BRIEF
Report every line of the records that includes the word "frac".

§

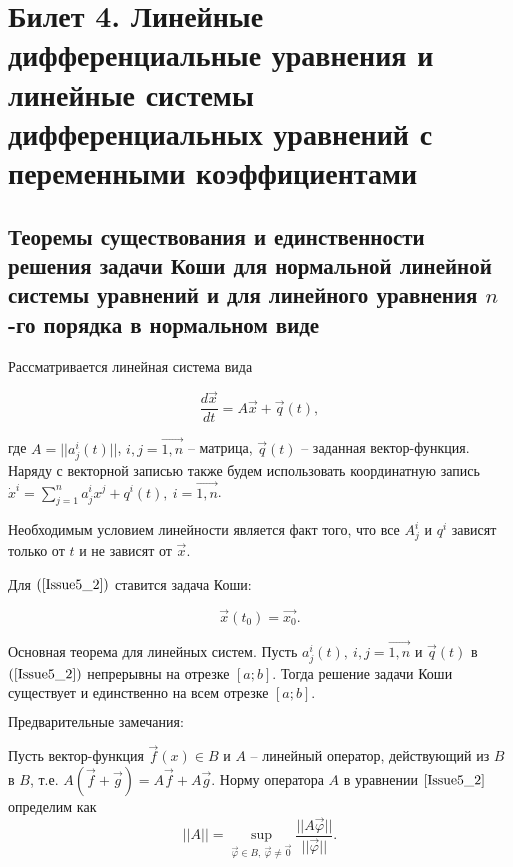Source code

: \section{Билет 4. Линейные дифференциальные уравнения и линейные системы дифференциальных уравнений с переменными коэффициентами}

\subsection{Теоремы существования и единственности решения задачи Коши для нормальной линейной системы уравнений и
для линейного уравнения $n$-го порядка в нормальном виде}

Рассматривается линейная система вида

\begin{equation}
	\frac{d\overrightarrow{x}}{dt} = A\overrightarrow{x} + \overrightarrow{q}(t),
	\label{Issue5_2}
\end{equation}

где $A = ||a_j^i(t)||$, $i, j = \overrightarrow{1, n}$ -- матрица, $\overrightarrow{q}(t)$ -- заданная вектор-функция. Наряду с векторной записью также будем использовать координатную запись $\dot{x}^i = \sum\limits_{j = 1}^{n} a_j^i x^j + q^i(t),\ i = \overrightarrow{1, n}$.

$\textbf{Необходимым условием линейности}$ является факт того, что все $A_j^i$ и $q^i$ зависят только от $t$ и не зависят от $\overrightarrow{x}$.

Для $(\ref{Issue5_2})$ ставится задача Коши:

\[ \overrightarrow{x}(t_0) = \overrightarrow{x_0}.\]

\begin{theorem}

$\textbf{Основная теорема для линейных систем.}$ Пусть $a_j^i(t),\ i, j = \overrightarrow{1, n}$ и $\overrightarrow{q}(t)$ в $(\ref{Issue5_2})$ непрерывны на отрезке $[a;b]$. Тогда решение задачи Коши существует и единственно на всем отрезке $[a;b].$
\label{4_1_Cauchy}
\end{theorem}

$\textbf{Предварительные замечания:}$

Пусть вектор-функция $\overrightarrow{f}(x) \in B$ и $A$ -- линейный оператор, действующий из $B$ в $B$, т.е. $A(\overrightarrow{f} + \overrightarrow{g}) = A\overrightarrow{f} + A\overrightarrow{g}$.
Норму оператора $A$ в уравнении $\eqref{Issue5_2}$ определим как
\[ ||A|| =  \sup\limits_{\overrightarrow{\varphi} \in B,\ \overrightarrow{\varphi} \neq \overrightarrow{0}} \frac{||A\overrightarrow{\varphi}||}{||\overrightarrow{\varphi}||}. \]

§

RESPONSE
	\frac{d\overrightarrow{x}}{dt} = A\overrightarrow{x} + \overrightarrow{q}(t),
\[ ||A|| =  \sup\limits_{\overrightarrow{\varphi} \in B,\ \overrightarrow{\varphi} \neq \overrightarrow{0}} \frac{||A\overrightarrow{\varphi}||}{||\overrightarrow{\varphi}||}. \]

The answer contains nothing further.